An account by Private (later Lt.) Eustace Conway Moncure, 9th Virginia Cavalry, in May-June 1864 shows the extent of individual “secret service” or scouting and spying:
General Hampton told me to return at once and go to Fredericksburg to ascertain if any reinforcements had marched in that direction or if there were any approaching. I returned in the night and found Liverman and Ashby where I left them to spend the night. I spent the rest of the night with them, and the next morning I left for Fredericksburg up the Potomac river to Widewater and saw Mr. Williams, who was stationed in that neighborhood to watch the Potomac and report the movements of troops by transports down the river. He informed me of the passage of DeCesnola’s troops the week before and that since then no troops had passed by land or sea. While in Stafford I heard the battle waging between General Hampton and Sheridan at Trevilian’s.

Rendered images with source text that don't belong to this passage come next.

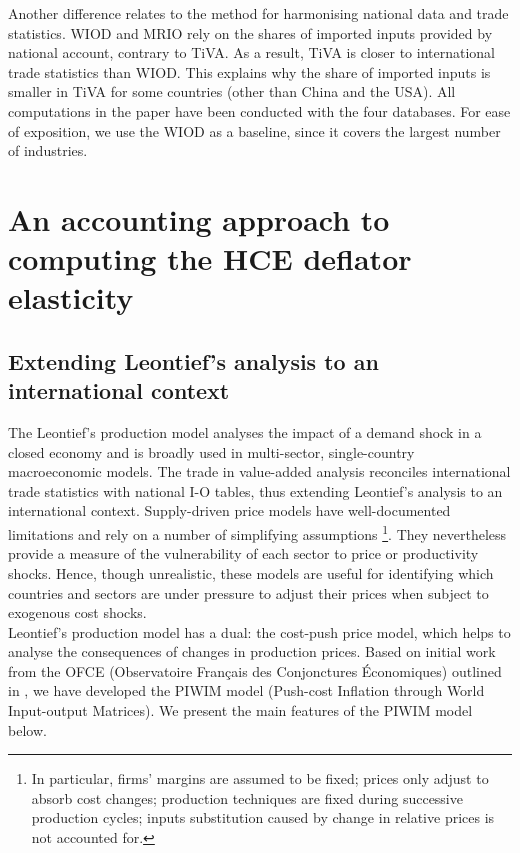 \documentclass[11pt,a4paper]{paper} %
\begin{document}
Another difference relates to the method for harmonising national data and trade statistics. WIOD and MRIO rely on the shares of imported inputs provided by national account, contrary to TiVA. As a result, TiVA is closer to international trade statistics than WIOD. This explains why the share of imported inputs is smaller in TiVA for some countries (other than China and the USA).
All computations in the paper have been conducted with the four databases.
For ease of exposition, we use the WIOD as a baseline, since it covers the largest number of industries.

\section{An accounting approach to computing the HCE deflator elasticity}
\label{sec:metho}

\subsection{Extending Leontief's analysis to an international context}\label{subsec:leontief}

The Leontief's production model analyses the impact of a demand shock in a closed economy \citep{Leontief1951} and is broadly used in multi-sector, single-country macroeconomic models. 
The trade in value-added analysis reconciles international trade statistics with national I-O tables, thus extending Leontief's analysis to an international context.
Supply-driven price models have well-documented limitations \citep{Folloni1994} and rely on a number of simplifying assumptions \footnote{In particular, firms' margins are assumed to be fixed; prices only adjust to absorb cost changes; production techniques are fixed during successive production cycles; inputs substitution caused by change in relative prices is not accounted for.}. 
They nevertheless provide a measure of the vulnerability of each sector to price or productivity shocks. 
Hence, though unrealistic, these models are useful for identifying which countries and sectors are under pressure to adjust their prices when subject to exogenous cost shocks.\\ 
Leontief's production model has a dual: the cost-push price model, which helps to analyse the consequences of changes in production prices.
Based on initial work from the OFCE (Observatoire Français des Conjonctures Économiques) outlined in \cite{Cochard2016}, we have developed the PIWIM model (Push-cost Inflation through World Input-output Matrices). We present the main features of the PIWIM model below. 
\end{document}
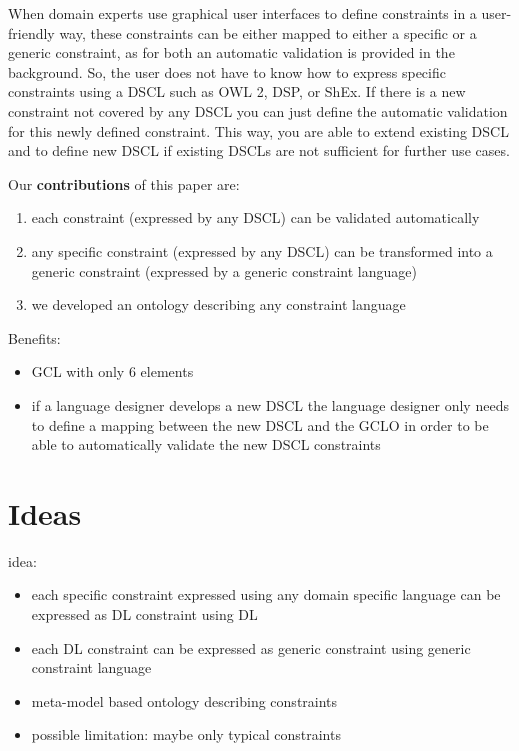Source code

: \documentclass{llncs}
\begin{document}
When domain experts use graphical user interfaces to define constraints in a user-friendly way, 
these constraints can be either mapped to either a specific or a generic constraint, as for both an automatic validation is provided in the background.    
So, the user does not have to know how to express specific constraints using a DSCL such as OWL 2, DSP, or ShEx.
If there is a new constraint not covered by any DSCL you can just define the automatic validation for this newly defined constraint.
This way, you are able to extend existing DSCL and to define new DSCL if existing DSCLs are not sufficient for further use cases.

Our \textbf{contributions} of this paper are:
\begin{enumerate}
	\item each constraint (expressed by any DSCL) can be validated automatically
	\item any specific constraint (expressed by any DSCL) can be transformed into a generic constraint (expressed by a generic constraint language)
	\item we developed an ontology describing any constraint language
\end{enumerate}

Benefits:
\begin{itemize}
	\item GCL with only 6 elements
	\item if a language designer develops a new DSCL the language designer only needs to define a mapping between the new DSCL and the GCLO 
	in order to be able to automatically validate the new DSCL constraints
\end{itemize}

\section{Ideas}

idea:
\begin{itemize}
	\item each specific constraint expressed using any domain specific language can be expressed as DL constraint using DL
	\item each DL constraint can be expressed as generic constraint using generic constraint language
	\item meta-model based ontology describing constraints
	\item possible limitation: maybe only typical constraints
\end{itemize}
\end{document}

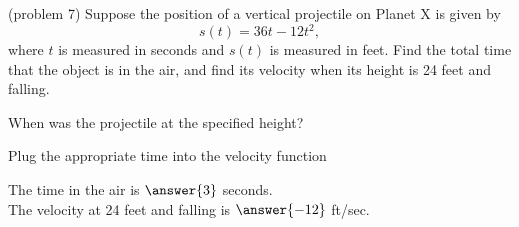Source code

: \documentclass{ximera}
\begin{document}
\begin{problem}(problem 7)
Suppose the position of a vertical projectile on Planet X is given by 
\[s(t) = 36t - 12t^2, \]
where $t$ is measured in seconds and $s(t)$ is measured in feet. 
Find the total time that the object is in the air, and find its velocity when its height is 24 feet and falling.
\begin{hint}
When was the projectile at the specified height?
\end{hint}
\begin{hint}
Plug the appropriate time into the velocity function
\end{hint}

The time in the air is $\answer{3}$ seconds.\\
The velocity at 24 feet and falling is $\answer{-12}$ ft/sec.

\end{problem}


\end{document}
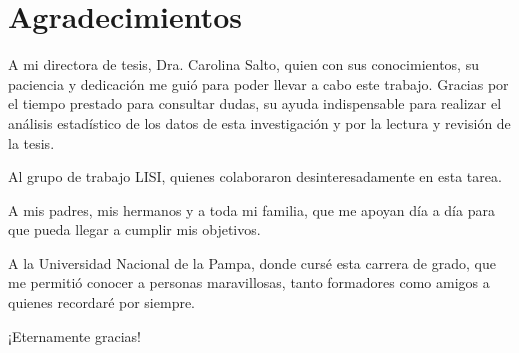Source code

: \chapter*{Agradecimientos} 

A mi directora de tesis, Dra. Carolina Salto, quien con sus conocimientos, su paciencia y dedicación me guió para poder llevar a cabo este trabajo. Gracias por el tiempo prestado para consultar dudas, su ayuda indispensable para realizar el análisis estadístico de los datos de esta investigación y por la
lectura y revisión de la tesis.

Al grupo de trabajo LISI, quienes colaboraron desinteresadamente en esta tarea.

A mis padres, mis hermanos y a toda mi familia, que me apoyan día a día para que pueda llegar a cumplir mis objetivos.

A la Universidad Nacional de la Pampa, donde cursé esta carrera de grado, que me permitió conocer a personas maravillosas, tanto formadores como amigos a quienes recordaré por siempre.

\begin{flushright}
¡Eternamente gracias!
\end{flushright}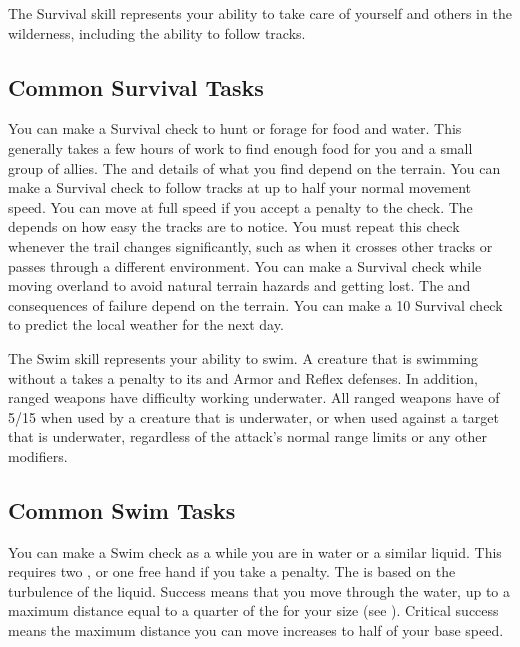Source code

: \newpage
{}
        The Survival skill represents your ability to take care of yourself and others in the wilderness, including the ability to follow tracks.

    \subsection{Common Survival Tasks}
         You can make a Survival check to hunt or forage for food and water.
        This generally takes a few hours of work to find enough food for you and a small group of allies.
        The  and details of what you find depend on the terrain.
         You can make a Survival check to follow tracks at up to half your normal movement speed.
        You can move at full speed if you accept a  penalty to the check.
        The  depends on how easy the tracks are to notice.
        You must repeat this check whenever the trail changes significantly, such as when it crosses other tracks or passes through a different environment.
         You can make a Survival check while moving overland to avoid natural terrain hazards and getting lost.
        The  and consequences of failure depend on the terrain.
         You can make a  10 Survival check to predict the local weather for the next day.

\newpage
{}
        The Swim skill represents your ability to swim.
        A creature that is swimming without a  takes a  penalty to its  and Armor and Reflex defenses.
        In addition, ranged weapons have difficulty working underwater.
        All ranged weapons have  of 5/15 when used by a creature that is underwater, or when used against a target that is underwater, regardless of the attack's normal range limits or any other modifiers.

    \subsection{Common Swim Tasks}
         You can make a Swim check as a  while you are in water or a similar liquid.
        This requires two , or one free hand if you take a  penalty.
        The  is based on the turbulence of the liquid.
        Success means that you move through the water, up to a maximum distance equal to a quarter of the  for your size (see ).
        Critical success means the maximum distance you can move increases to half of your base speed.

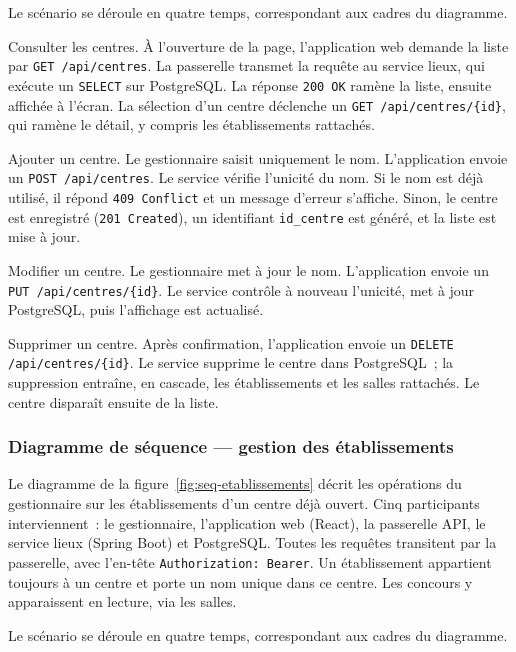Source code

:\begin{onehalfspace}
Le scénario se déroule en quatre temps, correspondant aux cadres du diagramme.

Consulter les centres. À l'ouverture de la page, l'application web demande la liste par \texttt{GET /api/centres}. La passerelle transmet la requête au service lieux, qui exécute un \texttt{SELECT} sur PostgreSQL. La réponse \texttt{200 OK} ramène la liste, ensuite affichée à l'écran. La sélection d'un centre déclenche un \texttt{GET /api/centres/\{id\}}, qui ramène le détail, y compris les établissements rattachés.

Ajouter un centre. Le gestionnaire saisit uniquement le nom. L'application envoie un \texttt{POST /api/centres}. Le service vérifie l'unicité du nom. Si le nom est déjà utilisé, il répond \texttt{409 Conflict} et un message d'erreur s'affiche. Sinon, le centre est enregistré (\texttt{201 Created}), un identifiant \texttt{id\_centre} est généré, et la liste est mise à jour.

Modifier un centre. Le gestionnaire met à jour le nom. L'application envoie un \texttt{PUT /api/centres/\{id\}}. Le service contrôle à nouveau l'unicité, met à jour PostgreSQL, puis l'affichage est actualisé.

Supprimer un centre. Après confirmation, l'application envoie un \texttt{DELETE /api/centres/\{id\}}. Le service supprime le centre dans PostgreSQL~; la suppression entraîne, en cascade, les établissements et les salles rattachés. Le centre disparaît ensuite de la liste.

\subsubsection{Diagramme de séquence --- gestion des établissements}

Le diagramme de la figure~\ref{fig:seq-etablissements} décrit les opérations du gestionnaire sur les établissements d'un centre déjà ouvert. Cinq participants interviennent~: le gestionnaire, l'application web (React), la passerelle API, le service lieux (Spring Boot) et PostgreSQL. Toutes les requêtes transitent par la passerelle, avec l'en-tête \texttt{Authorization: Bearer}. Un établissement appartient toujours à un centre et porte un nom unique dans ce centre. Les concours y apparaissent en lecture, via les salles.


Le scénario se déroule en quatre temps, correspondant aux cadres du diagramme.


\end{onehalfspace}
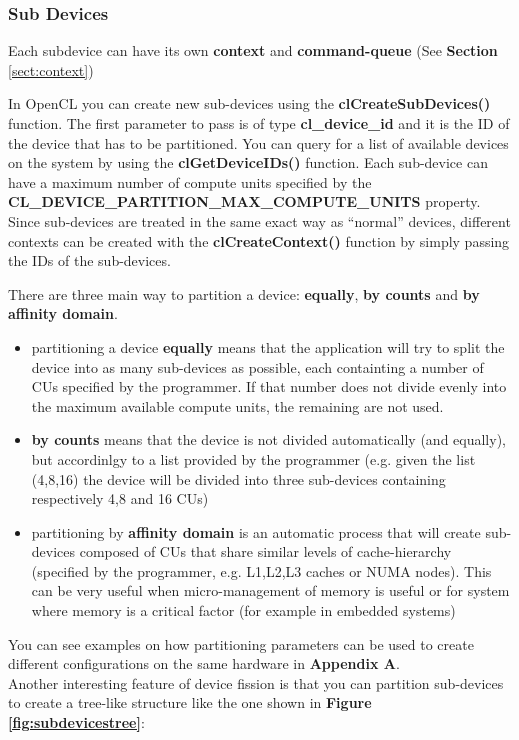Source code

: \subsubsection{Sub Devices} \label{sect:DF-subdevices}
Each subdevice can have its own \textbf{context} and \textbf{command-queue} (See \textbf{Section} \ref{sect:context})

\begin{CLCode}
In OpenCL you can create new sub-devices using the \textbf{clCreateSubDevices()} function. The first parameter to pass is of type \textbf{cl\_device\_id} and it is the ID of the device that has to be partitioned. You can query for a list of available devices on the system by using the \textbf{clGetDeviceIDs()} function. Each sub-device can have a maximum number of compute units specified by the \textbf{CL\_DEVICE\_PARTITION\_MAX\_COMPUTE\_UNITS} property.
Since sub-devices are treated in the same exact way as "`normal"' devices, different contexts can be created with the \textbf{clCreateContext()} function by simply passing the IDs of the sub-devices.
\label{Code:DevicePartitioning}
\end{CLCode}

There are three main way to partition a device: \textbf{equally}, \textbf{by counts} and \textbf{by affinity domain}.

\begin{itemize}
	\item partitioning a device \textbf{equally} means that the application will try to split the device into as many sub-devices as possible, each containting a number of CUs specified by the programmer. If that number does not divide evenly into the maximum available compute units, the remaining are not used.
	\item \textbf{by counts} means that the device is not divided automatically (and equally), but accordinlgy to a list provided by the programmer (e.g. given the list (4,8,16) the device will be divided into three sub-devices containing respectively 4,8 and 16 CUs)
	\item partitioning by \textbf{affinity domain} is an automatic process that will create sub-devices composed of CUs that share similar levels of cache-hierarchy (specified by the programmer, e.g. L1,L2,L3 caches or NUMA nodes). This can be very useful when micro-management of memory is useful or for system where memory is a critical factor (for example in  embedded systems)
\end{itemize}

You can see examples on how partitioning parameters can be used to create different configurations on the same hardware in \textbf{Appendix A}.\\
Another interesting feature of device fission is that you can partition sub-devices to create a tree-like structure like the one shown in \textbf{Figure \ref{fig:subdevicestree}}:

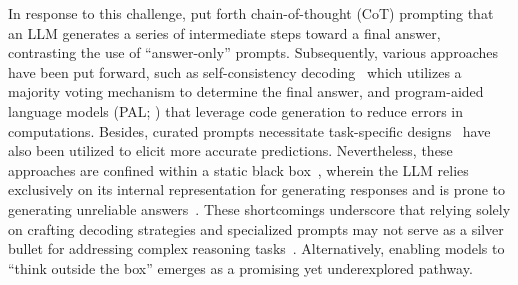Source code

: In response to this challenge,
\citet{wei2022chain} put forth chain-of-thought (CoT) prompting that an LLM generates a series of intermediate steps toward a final answer,
contrasting the use of ``answer-only'' prompts.
Subsequently, 
various approaches have been put forward,
such as self-consistency decoding~\citep{wang2023sc} which utilizes a majority voting mechanism to determine the final answer,
and program-aided language models (PAL; \citealp{gao2022pal,chen2022program}) 
that leverage code generation to reduce errors in computations.
Besides,
curated prompts necessitate task-specific designs~\citep{zheng2023php} have also been utilized to elicit more accurate predictions.
Nevertheless, 
these approaches are confined within a static black box~\citep{yao2023react}, 
wherein the LLM relies exclusively on its internal representation for generating responses and is prone to generating unreliable answers~\citep{ji2023hallu, yin2023selfaware}.
These shortcomings underscore that relying solely on crafting decoding strategies and specialized prompts may not serve as a silver bullet for addressing complex reasoning tasks~\citep{qiao2023reasoning}.
Alternatively, 
enabling models to ``think outside the box'' emerges as a promising yet underexplored pathway.



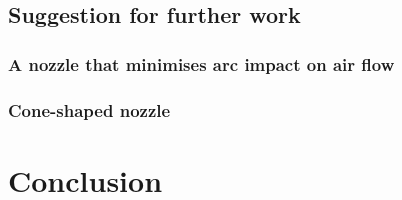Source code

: \documentclass[10pt,a4paper,twoside]{article}
\begin{document}
\newpage
\subsection{Suggestion for further work}
\subsubsection{A nozzle that minimises arc impact on air flow}


\subsubsection{Cone-shaped nozzle}


\cleardoublepage

\section{Conclusion}
\end{document}
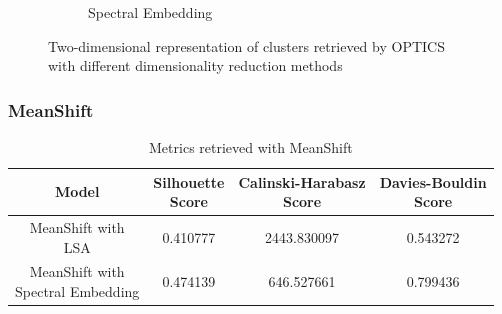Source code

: \begin{figure}
\begin{subfigure}{.3\textwidth}
    \caption{Spectral Embedding}
    \label{fig:optics_spectral}
  \end{subfigure}
  \caption{Two-dimensional representation of clusters retrieved by OPTICS with different dimensionality reduction methods}
  \label{fig:optics}
\end{figure}

\subsubsection{MeanShift}

\begin{table}[]
  \centering
  \begin{tabular}{c|c|c|c}
    Model &  \shortstack[c]{Silhouette \\ Score} & \shortstack[c]{Calinski-Harabasz \\ Score} &  \shortstack[c]{Davies-Bouldin \\ Score}  \\
    \hline
    \hline
    \shortstack[c]{MeanShift with \\ LSA} & 0.410777 & 2443.830097 & 0.543272 \\
    \hline
    \shortstack[c]{MeanShift with \\ Spectral Embedding} & 0.474139 & 646.527661 & 0.799436 \\
   \end{tabular}
  \caption{Metrics retrieved with MeanShift}
  \label{tab:scores_mean_shift}
\end{table}

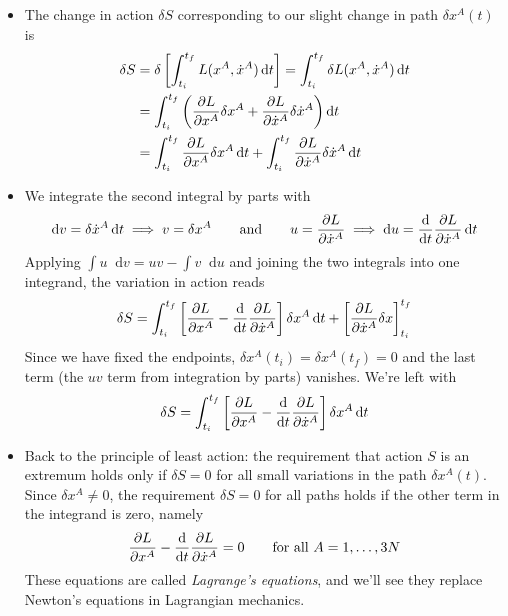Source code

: \documentclass[11pt, a4paper]{article}
\newcommand{\eqtext}[1]{\qquad \text{#1} \qquad}
\newcommand{\diff}{\mathop{}\!\mathrm{d}} %
\begin{document}
\begin{itemize}
	\item The change in action $ \delta S $ corresponding to our slight change in path $ \delta x^{A}(t) $ is
	\begin{align*}
		\delta S &= \delta \left[\int_{t_{i}}^{t_{f}}L(x^{A}, \dot{x}^{A}) \diff t \right] = \int_{t_{i}}^{t_{f}} \delta L(x^{A}, \dot{x}^{A}) \diff t\\
		& = \int_{t_{i}}^{t_{f}} \left(\pdv{L}{x^{A}} \delta x^{A} + \pdv{L}{\dot{x}^{A}} \delta \dot{x}^{A} \right) \diff t\\
		&= \int_{t_{i}}^{t_{f}}\pdv{L}{x^{A}} \delta x^{A} \diff t + \int_{t_{i}}^{t_{f}}\pdv{L}{\dot{x}^{A}} \delta \dot{x}^{A} \diff t
	\end{align*}
	
	\item We integrate the second integral by parts with 
	\begin{equation*}
		\diff v = \delta \dot{x}^{A} \diff t \implies v = \delta x^{A} \eqtext{and} u = \pdv{L}{\dot{x}^{A}}  \implies \diff u = \dv{}{t}\pdv{L}{\dot{x}^{A}} \diff t
	\end{equation*}
	Applying $ \int u \diff v = uv - \int v \diff u $ and joining the two integrals into one integrand, the variation in action reads 
	\begin{equation*}
		\delta S = \int_{t_{i}}^{t_{f}}\left[\pdv{L}{x^{A}} - \dv{}{t}\pdv{L}{\dot{x}^{A}} \right] \delta x^{A} \diff t + \left[\pdv{L}{\dot{x}^{A}} \delta x\right]_{t_{i}}^{t_{f}}
	\end{equation*}
	Since we have fixed the endpoints, $ \delta x^{A}(t_{i}) = \delta x^{A}(t_{f}) = 0 $ and the last term (the $ uv $ term from integration by parts) vanishes. We're left with
	\begin{equation*}
		\delta S = \int_{t_{i}}^{t_{f}}\left[\pdv{L}{x^{A}} - \dv{}{t}\pdv{L}{\dot{x}^{A}} \right] \delta x^{A} \diff t
	\end{equation*}
	
	\item Back to the principle of least action: the requirement that action $ S $ is an extremum holds only if $ \delta S = 0 $ for all small variations in the path $ \delta x^{A}(t) $. Since $ \delta x^{A} \neq 0 $, the requirement $ \delta S = 0 $ for all paths holds if the other term in the integrand is zero, namely
	\begin{equation*}
		\pdv{L}{x^{A}} - \dv{}{t}\pdv{L}{\dot{x}^{A}} = 0 \qquad \text{for all } A = 1, \ldots, 3N
	\end{equation*}
	These equations are called \textit{Lagrange's equations}, and we'll see they replace Newton's equations in Lagrangian mechanics. 
	

\end{itemize}
\end{document}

I spent a whole day in Stafford, and returned, passing Fredericksburg, and took the old stage road to Bowling Green, and just about sunset reached a point where the road from Woodford’s intersects with the road upon which I was traveling…That night we spent in the woods in the neighborhood of Bowling Green and early next morning followed the enemy down on the King and Queen road and Liverman and Ashby crossed at Burke’s Bridge and reported to General Hampton at White Chimneys, in Caroline, on the south of the Mattaponi. At this point my services as a scout ended.
(Flag is of Moncure’s 9th Virginia Cavalry. Photograph courtesy of John Beckendorf.)